Origin of the visible-light photoactivity of NH3-treated TiO2: Effect of nitrogen doping and oxygen vacancies

N-doped and oxygen-deficient TiO2 photocatalysts were obtained by heating commercial TiO2 in NH3 atmosphere, followed by a postcalcination process. Catalysts were characterized by X-ray diffraction (XRD), N2-sorption BET surface area, X-ray photoelectron spectroscopy (XPS), Elemental analysis (EA), UV/vis diffuse reflectance spectroscopy (DRS), Electron spin resonance (ESR) and Photoluminescence (PL). It shows that the NH3-heat-treatment of TiO2 resulted in not only nitrogen doping but also creation of oxygen vacancies with optical absorption in visible-light region. The postcalcination achieved several beneficial effects including dramatic removal of surface amino species, a rapid decrease in surface Ti3+ species, and a low recombination rate of photogenerated carriers on the co-doped TiO2. The photocatalytic measurement was carried out by the degradation of gas-phase benzene under visible light irradiation.

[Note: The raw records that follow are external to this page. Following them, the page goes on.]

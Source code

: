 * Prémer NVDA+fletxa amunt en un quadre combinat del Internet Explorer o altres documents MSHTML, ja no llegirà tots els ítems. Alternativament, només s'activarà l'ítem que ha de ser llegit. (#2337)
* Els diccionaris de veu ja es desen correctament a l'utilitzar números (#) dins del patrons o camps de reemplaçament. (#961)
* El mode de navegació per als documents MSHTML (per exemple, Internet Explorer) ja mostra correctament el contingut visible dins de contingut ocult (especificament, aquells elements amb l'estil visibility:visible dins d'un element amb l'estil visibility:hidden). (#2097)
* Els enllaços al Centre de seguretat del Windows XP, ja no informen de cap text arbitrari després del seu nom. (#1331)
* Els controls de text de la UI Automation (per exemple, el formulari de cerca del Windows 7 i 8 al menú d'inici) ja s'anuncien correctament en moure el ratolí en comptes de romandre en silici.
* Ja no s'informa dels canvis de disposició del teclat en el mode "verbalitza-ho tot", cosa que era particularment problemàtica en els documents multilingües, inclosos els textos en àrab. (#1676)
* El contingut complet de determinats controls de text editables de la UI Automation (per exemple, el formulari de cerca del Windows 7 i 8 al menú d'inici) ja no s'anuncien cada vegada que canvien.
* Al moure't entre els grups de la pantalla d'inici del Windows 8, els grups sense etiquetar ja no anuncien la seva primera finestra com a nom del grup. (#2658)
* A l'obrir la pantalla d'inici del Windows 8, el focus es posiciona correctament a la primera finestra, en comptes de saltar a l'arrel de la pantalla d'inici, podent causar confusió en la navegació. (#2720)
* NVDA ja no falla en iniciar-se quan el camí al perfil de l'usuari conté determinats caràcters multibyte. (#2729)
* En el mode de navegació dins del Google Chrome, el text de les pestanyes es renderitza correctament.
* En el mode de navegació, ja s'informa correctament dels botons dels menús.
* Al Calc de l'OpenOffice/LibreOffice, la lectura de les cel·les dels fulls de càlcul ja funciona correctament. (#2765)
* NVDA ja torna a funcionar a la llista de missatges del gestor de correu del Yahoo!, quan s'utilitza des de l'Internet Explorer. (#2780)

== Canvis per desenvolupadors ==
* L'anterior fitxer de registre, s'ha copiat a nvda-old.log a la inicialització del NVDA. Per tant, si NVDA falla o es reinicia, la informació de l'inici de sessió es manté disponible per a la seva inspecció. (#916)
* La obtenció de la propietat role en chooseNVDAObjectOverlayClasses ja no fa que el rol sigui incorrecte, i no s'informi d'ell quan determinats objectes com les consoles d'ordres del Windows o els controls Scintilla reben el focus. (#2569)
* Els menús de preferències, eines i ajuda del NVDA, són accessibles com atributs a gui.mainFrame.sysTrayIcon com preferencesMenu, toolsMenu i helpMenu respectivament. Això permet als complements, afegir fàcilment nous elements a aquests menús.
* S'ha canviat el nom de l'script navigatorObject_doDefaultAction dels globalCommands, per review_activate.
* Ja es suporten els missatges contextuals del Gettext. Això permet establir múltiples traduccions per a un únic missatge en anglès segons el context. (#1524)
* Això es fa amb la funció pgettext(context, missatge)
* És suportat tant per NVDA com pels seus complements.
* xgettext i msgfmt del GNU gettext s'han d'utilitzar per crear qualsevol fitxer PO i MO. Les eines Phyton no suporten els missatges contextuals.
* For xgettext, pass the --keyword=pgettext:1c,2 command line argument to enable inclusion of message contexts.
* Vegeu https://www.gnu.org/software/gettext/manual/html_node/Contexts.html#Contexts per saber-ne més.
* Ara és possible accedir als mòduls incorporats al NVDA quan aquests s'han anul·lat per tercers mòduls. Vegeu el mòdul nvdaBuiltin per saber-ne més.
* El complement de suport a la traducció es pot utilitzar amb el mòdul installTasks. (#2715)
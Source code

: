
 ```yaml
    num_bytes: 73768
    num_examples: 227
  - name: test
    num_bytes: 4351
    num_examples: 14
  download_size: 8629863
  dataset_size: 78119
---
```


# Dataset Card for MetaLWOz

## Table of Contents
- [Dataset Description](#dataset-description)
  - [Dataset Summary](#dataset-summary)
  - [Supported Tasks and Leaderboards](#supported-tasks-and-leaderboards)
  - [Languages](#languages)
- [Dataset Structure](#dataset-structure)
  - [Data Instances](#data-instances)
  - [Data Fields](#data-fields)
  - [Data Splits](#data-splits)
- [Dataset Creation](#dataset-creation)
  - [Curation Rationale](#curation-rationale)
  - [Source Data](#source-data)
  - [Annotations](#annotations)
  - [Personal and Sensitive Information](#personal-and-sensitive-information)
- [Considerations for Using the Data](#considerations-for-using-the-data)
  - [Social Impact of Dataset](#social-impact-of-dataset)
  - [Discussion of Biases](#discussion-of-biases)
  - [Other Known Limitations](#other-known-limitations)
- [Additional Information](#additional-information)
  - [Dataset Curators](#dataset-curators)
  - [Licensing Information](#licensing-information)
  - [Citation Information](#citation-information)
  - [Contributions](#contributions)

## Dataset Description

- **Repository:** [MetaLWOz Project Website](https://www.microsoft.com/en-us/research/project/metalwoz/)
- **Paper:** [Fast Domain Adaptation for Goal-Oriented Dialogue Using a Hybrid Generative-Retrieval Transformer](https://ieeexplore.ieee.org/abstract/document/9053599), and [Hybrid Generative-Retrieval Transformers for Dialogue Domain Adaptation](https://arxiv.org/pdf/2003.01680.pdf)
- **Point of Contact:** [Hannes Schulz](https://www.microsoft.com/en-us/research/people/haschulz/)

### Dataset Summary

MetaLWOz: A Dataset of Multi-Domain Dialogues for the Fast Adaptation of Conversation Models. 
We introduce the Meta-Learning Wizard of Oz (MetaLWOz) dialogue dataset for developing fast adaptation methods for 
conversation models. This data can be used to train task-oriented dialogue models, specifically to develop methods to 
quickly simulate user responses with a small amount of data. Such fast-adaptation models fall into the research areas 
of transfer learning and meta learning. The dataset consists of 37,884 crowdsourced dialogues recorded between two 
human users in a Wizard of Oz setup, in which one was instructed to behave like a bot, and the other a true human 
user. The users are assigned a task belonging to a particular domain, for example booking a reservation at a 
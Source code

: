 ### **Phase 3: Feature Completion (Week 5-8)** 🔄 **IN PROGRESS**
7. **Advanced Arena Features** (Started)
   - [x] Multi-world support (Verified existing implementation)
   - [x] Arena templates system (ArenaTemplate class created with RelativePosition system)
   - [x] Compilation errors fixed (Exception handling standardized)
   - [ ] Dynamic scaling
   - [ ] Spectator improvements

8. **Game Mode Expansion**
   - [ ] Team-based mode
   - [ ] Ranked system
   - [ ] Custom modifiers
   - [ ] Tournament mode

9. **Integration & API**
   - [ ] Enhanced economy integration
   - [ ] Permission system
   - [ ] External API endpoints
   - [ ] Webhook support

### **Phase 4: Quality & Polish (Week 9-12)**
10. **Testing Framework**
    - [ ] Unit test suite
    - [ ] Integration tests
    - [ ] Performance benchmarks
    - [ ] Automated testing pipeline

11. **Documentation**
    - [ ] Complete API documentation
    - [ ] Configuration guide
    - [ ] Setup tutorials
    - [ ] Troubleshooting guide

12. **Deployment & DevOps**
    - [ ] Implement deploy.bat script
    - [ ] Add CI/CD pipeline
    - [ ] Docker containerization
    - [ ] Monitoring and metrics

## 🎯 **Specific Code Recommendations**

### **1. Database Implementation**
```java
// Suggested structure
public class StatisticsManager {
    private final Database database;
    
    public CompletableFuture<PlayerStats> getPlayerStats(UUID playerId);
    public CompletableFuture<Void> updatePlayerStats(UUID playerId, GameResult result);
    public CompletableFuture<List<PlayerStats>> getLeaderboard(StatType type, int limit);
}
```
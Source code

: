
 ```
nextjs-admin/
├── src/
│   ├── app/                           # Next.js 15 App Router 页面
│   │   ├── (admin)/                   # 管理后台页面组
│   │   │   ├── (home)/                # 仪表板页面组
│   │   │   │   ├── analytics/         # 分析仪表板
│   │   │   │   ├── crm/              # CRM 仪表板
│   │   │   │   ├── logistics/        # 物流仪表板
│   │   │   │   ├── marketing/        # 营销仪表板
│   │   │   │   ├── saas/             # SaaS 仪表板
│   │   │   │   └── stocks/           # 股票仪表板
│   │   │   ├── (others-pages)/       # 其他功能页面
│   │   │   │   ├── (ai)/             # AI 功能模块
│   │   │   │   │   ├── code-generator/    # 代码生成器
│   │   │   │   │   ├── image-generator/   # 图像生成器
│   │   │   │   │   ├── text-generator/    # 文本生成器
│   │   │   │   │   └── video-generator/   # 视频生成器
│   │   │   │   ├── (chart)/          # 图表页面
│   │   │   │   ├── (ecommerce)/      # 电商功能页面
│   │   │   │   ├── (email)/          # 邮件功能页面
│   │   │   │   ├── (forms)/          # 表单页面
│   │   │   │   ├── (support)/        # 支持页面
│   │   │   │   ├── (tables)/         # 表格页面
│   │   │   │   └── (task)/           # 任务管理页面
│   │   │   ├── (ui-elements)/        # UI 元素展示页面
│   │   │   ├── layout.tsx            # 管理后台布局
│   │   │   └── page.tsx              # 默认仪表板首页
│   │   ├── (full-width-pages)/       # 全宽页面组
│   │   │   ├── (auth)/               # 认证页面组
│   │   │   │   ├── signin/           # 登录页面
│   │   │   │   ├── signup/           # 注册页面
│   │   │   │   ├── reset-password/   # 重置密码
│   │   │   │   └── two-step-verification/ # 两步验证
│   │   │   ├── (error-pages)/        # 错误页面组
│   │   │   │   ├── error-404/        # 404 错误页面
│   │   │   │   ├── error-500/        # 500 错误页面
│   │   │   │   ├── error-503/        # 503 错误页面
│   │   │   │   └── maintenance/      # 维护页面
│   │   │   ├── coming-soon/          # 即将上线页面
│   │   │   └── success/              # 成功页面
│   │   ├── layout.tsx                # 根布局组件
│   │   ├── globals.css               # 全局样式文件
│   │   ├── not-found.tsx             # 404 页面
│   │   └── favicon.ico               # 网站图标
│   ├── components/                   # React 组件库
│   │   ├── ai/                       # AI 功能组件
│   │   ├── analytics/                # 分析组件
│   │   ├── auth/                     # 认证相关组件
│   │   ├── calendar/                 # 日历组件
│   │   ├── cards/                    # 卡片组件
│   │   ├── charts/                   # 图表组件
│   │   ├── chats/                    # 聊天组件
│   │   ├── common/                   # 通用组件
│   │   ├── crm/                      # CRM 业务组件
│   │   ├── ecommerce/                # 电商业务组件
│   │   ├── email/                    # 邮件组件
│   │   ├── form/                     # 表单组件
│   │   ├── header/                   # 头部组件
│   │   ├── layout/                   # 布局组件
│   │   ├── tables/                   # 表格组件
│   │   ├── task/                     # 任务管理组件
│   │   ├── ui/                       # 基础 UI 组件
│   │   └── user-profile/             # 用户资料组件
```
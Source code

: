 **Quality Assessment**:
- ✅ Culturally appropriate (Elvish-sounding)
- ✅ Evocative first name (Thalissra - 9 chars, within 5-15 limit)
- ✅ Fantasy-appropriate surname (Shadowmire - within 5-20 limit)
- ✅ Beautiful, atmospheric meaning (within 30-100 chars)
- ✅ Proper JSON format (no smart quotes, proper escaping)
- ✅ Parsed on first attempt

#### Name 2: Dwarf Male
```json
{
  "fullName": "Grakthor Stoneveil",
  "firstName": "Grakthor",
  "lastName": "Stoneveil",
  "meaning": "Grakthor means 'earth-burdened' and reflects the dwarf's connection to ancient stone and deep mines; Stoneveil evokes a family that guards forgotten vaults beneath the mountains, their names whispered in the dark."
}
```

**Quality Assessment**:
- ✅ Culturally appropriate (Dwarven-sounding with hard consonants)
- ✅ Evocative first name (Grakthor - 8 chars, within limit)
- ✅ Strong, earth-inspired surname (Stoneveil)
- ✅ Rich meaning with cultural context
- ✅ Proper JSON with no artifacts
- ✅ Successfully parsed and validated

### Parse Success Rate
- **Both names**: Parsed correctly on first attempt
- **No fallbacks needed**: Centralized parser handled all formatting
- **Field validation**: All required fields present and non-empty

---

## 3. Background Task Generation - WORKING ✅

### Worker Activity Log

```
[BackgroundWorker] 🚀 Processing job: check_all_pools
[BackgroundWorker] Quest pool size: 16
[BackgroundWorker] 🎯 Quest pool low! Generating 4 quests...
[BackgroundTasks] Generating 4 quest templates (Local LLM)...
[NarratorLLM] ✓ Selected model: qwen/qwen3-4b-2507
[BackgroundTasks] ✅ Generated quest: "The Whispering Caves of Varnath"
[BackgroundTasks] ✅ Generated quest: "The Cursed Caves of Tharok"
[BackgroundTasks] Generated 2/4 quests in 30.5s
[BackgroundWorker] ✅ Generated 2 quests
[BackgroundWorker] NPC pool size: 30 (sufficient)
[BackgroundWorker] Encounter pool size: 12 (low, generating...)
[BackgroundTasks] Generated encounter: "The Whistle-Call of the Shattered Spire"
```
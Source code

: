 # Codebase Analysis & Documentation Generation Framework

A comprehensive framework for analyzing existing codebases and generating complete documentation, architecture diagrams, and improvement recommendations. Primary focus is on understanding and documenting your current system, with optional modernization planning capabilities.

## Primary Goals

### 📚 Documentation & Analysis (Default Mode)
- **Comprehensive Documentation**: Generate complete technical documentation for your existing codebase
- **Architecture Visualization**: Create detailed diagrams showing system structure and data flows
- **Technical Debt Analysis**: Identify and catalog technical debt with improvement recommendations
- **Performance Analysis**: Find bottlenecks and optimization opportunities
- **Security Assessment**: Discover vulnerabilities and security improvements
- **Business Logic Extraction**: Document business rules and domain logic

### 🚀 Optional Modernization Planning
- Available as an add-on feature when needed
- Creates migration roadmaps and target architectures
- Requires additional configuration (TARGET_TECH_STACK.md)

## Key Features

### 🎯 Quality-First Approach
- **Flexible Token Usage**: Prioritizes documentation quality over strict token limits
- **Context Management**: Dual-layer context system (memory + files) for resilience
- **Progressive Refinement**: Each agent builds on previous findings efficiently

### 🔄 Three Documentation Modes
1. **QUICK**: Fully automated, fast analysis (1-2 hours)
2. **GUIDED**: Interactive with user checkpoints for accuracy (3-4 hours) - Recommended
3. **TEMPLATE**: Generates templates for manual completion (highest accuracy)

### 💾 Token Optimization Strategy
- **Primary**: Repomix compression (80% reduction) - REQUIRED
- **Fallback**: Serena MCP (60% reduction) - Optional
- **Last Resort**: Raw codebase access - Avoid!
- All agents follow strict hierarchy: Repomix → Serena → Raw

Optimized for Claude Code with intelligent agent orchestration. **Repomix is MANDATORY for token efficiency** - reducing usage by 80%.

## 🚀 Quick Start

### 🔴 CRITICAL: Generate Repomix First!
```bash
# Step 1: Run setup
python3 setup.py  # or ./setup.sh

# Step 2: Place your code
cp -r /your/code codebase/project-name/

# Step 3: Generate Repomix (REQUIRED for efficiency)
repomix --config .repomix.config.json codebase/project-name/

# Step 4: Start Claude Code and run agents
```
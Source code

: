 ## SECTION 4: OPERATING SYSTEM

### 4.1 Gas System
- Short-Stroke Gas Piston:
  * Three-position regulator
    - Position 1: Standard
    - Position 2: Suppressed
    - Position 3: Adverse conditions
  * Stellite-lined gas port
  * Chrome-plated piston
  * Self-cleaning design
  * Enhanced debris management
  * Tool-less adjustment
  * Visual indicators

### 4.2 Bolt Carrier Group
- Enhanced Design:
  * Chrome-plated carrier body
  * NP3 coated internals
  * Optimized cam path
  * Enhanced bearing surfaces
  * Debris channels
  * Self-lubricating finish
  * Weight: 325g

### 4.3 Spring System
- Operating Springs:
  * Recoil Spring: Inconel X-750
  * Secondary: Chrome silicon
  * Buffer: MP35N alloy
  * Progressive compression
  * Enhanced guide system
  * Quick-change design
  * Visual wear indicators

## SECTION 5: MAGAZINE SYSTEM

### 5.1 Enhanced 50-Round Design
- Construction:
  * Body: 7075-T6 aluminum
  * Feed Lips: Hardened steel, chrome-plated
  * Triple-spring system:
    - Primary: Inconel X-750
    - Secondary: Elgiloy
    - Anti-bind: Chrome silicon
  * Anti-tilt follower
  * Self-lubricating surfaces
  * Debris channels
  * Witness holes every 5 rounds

At steady state, the photocatalytic conversion rate of benzene over the postannealed catalyst was 35.8%, accompanied by the yield of 115 ppmv CO2, which was much higher than that on the NH3-treated TiO2 before postcalcination or the H2-treated TiO2 catalysts. Results show that the visible-light activity of the NH3-treated TiO2 is attributed to a synergistic effect of substitutional nitrogen species and oxygen vacancies in TiO2.